A grid-tied solar panel system is simply a solar energy system that is connected to the electrical grid and, therefore, uses electricity from both the solar panel system and the electrical grid. Because of this, a grid-tied solar system doesn’t have to meet all of the electricity demands of the home.
If needed, the home can draw energy from the grid at times (such as on cloudy days or at night) when solar panels are not producing at full efficiency. Likewise, if more energy than is needed is generated by the solar panels of one home, that excess energy will be fed into the grid for use elsewhere.
Connecting your home to the grid
Connecting your home to the grid will require involvement from you and the provider of your solar panel system.
For starters, your solar system provider must know the local interconnection laws. The interconnection laws are rules and procedures that specifically apply to situations where a renewable energy system such as a solar energy system is “plugged” into the power grid. The interconnection laws state the terms that must be followed by both solar energy system owners and utilities.
In order to get started with a grid-tied system, your solar system provider will file interconnection and net metering applications to the utility company.
Benefits of a grid-tied system
A grid-tied solar system has several major advantages over off-the-grid solar systems:
Reliability: Solar panel systems are not perfect. There are bound to be days when efficiency is not what it could be and the system doesn’t produce enough. However, many of your daily (and nightly) activities will continue to require the use of electricity.
Unlike off-grid systems which may run out of power, grid-tied solar systems are less likely to leave you in the dark at inopportune times. If the power generated from your solar panel system is less than optimal, extra energy will be pulled from the grid. The grid essentially acts as a backup for your solar energy system.
Less energy is wasted as a result and the efficiency of your solar power system goes up. Except in the event of a power outage, you will always have access to electricity during any time of day, as long as your system is connected to the grid.
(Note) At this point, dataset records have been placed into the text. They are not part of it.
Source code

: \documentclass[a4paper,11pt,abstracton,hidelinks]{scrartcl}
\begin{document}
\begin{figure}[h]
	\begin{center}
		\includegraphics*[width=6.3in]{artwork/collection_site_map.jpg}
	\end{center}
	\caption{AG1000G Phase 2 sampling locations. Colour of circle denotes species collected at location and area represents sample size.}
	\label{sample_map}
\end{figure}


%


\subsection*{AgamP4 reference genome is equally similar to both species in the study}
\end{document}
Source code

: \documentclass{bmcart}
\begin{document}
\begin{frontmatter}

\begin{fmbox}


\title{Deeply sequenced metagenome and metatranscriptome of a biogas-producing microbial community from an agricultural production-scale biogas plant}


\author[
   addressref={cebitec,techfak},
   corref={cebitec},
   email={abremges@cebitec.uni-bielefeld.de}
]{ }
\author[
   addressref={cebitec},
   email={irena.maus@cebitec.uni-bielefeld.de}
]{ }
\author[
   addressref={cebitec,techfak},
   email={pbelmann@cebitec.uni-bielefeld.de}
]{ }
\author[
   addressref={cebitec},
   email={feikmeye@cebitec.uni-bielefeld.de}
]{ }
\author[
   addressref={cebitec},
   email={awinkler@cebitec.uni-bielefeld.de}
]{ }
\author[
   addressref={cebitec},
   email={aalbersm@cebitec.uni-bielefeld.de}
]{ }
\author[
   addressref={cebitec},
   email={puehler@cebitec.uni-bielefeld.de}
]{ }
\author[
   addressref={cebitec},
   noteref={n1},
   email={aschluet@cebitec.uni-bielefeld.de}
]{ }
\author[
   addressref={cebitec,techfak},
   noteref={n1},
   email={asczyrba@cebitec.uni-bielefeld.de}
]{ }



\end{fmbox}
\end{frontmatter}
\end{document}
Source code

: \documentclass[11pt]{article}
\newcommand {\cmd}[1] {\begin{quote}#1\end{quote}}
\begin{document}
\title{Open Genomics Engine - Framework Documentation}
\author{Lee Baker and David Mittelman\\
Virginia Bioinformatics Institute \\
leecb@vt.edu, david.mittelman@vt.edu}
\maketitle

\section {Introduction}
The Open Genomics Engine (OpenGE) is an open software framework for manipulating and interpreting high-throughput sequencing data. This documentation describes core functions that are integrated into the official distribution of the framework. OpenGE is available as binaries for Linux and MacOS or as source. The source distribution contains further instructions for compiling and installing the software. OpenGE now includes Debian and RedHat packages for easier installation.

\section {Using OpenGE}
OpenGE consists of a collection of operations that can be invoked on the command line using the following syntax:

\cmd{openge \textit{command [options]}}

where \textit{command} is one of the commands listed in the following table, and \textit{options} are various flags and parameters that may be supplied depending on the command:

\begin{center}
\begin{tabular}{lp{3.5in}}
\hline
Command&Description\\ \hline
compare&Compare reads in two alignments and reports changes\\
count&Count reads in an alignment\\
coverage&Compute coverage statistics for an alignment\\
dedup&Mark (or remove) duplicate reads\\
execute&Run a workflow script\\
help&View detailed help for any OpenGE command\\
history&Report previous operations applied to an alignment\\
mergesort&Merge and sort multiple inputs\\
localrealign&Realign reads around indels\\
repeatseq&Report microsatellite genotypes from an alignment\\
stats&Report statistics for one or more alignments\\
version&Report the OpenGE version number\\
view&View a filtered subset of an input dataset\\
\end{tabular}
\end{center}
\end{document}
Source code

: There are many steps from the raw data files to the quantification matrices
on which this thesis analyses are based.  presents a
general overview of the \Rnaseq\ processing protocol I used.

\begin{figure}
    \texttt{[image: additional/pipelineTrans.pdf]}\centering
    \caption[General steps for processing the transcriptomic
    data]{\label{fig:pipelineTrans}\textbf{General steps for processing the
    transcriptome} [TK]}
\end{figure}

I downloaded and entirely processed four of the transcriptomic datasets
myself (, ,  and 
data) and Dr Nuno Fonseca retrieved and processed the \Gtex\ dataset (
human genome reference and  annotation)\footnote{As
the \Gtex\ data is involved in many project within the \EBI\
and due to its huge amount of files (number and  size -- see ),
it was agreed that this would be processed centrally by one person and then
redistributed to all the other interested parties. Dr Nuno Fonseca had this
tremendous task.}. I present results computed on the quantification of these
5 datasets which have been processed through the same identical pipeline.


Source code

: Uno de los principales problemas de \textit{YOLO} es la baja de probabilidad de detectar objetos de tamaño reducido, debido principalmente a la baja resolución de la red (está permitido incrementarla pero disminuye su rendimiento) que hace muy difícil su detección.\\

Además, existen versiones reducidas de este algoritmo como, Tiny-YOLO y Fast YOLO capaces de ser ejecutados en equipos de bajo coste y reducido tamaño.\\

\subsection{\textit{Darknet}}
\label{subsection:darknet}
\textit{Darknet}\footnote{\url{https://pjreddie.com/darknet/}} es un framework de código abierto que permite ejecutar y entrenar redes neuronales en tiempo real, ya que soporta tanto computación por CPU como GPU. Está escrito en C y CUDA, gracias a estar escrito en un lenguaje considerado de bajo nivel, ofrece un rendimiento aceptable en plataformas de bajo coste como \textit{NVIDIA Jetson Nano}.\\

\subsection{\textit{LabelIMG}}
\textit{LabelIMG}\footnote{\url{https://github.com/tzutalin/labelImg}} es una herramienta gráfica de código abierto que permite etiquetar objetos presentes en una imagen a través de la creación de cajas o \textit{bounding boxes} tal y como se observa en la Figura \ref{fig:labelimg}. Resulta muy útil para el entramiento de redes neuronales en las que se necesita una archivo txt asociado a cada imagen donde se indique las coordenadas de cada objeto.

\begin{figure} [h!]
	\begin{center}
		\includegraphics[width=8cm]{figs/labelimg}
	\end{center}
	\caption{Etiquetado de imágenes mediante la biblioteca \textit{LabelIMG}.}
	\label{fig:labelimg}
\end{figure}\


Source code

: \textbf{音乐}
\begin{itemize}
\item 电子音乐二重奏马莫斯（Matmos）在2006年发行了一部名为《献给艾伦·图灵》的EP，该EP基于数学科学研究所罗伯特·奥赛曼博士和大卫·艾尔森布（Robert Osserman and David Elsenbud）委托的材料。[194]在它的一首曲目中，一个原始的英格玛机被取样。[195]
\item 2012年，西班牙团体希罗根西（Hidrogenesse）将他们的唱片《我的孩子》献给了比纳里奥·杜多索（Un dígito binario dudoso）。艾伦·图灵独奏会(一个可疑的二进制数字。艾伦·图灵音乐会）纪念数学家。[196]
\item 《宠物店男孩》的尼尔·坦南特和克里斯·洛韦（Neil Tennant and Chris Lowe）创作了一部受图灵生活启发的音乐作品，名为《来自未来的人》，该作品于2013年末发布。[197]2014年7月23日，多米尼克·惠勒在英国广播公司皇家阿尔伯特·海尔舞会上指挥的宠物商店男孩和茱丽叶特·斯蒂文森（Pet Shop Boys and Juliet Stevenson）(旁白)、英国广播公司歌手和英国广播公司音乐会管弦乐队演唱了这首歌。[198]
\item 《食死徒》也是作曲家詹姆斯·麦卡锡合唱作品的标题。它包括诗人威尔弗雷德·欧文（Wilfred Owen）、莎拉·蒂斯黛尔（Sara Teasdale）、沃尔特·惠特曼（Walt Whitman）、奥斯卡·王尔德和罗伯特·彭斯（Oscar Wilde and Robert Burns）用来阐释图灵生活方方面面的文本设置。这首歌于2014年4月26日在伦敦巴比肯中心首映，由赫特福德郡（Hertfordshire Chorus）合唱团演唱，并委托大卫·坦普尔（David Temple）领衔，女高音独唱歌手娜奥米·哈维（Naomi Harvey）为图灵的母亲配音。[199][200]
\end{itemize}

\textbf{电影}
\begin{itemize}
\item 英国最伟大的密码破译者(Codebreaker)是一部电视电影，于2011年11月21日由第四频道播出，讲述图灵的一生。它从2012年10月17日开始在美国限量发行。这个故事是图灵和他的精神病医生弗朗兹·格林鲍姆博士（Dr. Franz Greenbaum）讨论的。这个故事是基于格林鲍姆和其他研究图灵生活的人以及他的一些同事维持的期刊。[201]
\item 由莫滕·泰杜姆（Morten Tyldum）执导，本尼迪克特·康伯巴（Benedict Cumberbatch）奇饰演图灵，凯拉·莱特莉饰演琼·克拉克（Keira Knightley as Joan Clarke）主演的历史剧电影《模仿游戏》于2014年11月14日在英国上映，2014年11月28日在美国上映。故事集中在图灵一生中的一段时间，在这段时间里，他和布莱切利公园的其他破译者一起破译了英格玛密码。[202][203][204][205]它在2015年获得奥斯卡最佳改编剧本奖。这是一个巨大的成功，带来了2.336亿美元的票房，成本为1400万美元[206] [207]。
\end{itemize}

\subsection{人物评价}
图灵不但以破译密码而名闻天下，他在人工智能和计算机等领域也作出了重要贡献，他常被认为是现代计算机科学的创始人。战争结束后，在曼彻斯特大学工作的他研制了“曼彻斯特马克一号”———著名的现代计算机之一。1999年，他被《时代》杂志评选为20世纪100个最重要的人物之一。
Costs: To function properly, off-grid solar energy systems require more specialized equipment that gets expensive quickly. Clearly, less equipment generally means lower installation and maintenance costs. This happens to be the case with most grid-tied systems. Since the power grid functions as a battery for your system, you not only don’t have to pay for batteries, you do not have to pay for the maintenance that is involved with those batteries.
Net metering: The key concept to understand about a grid-tied system is that it gives you the ability to feed power to the grid during the day, when you may be producing excess energy, and to use the grid supply at night. Net metering is a billing process that credits the owners of grid-tied systems when they produce more energy than the home needs.
Because grid-tied homes are usually net-metered, the power meter tracks this exchange between your solar system and the grid. Excess energy generation leads to your power meter spinning backward rather than forward, thus giving you a credit. The credit can be used to offset payments for future power usage.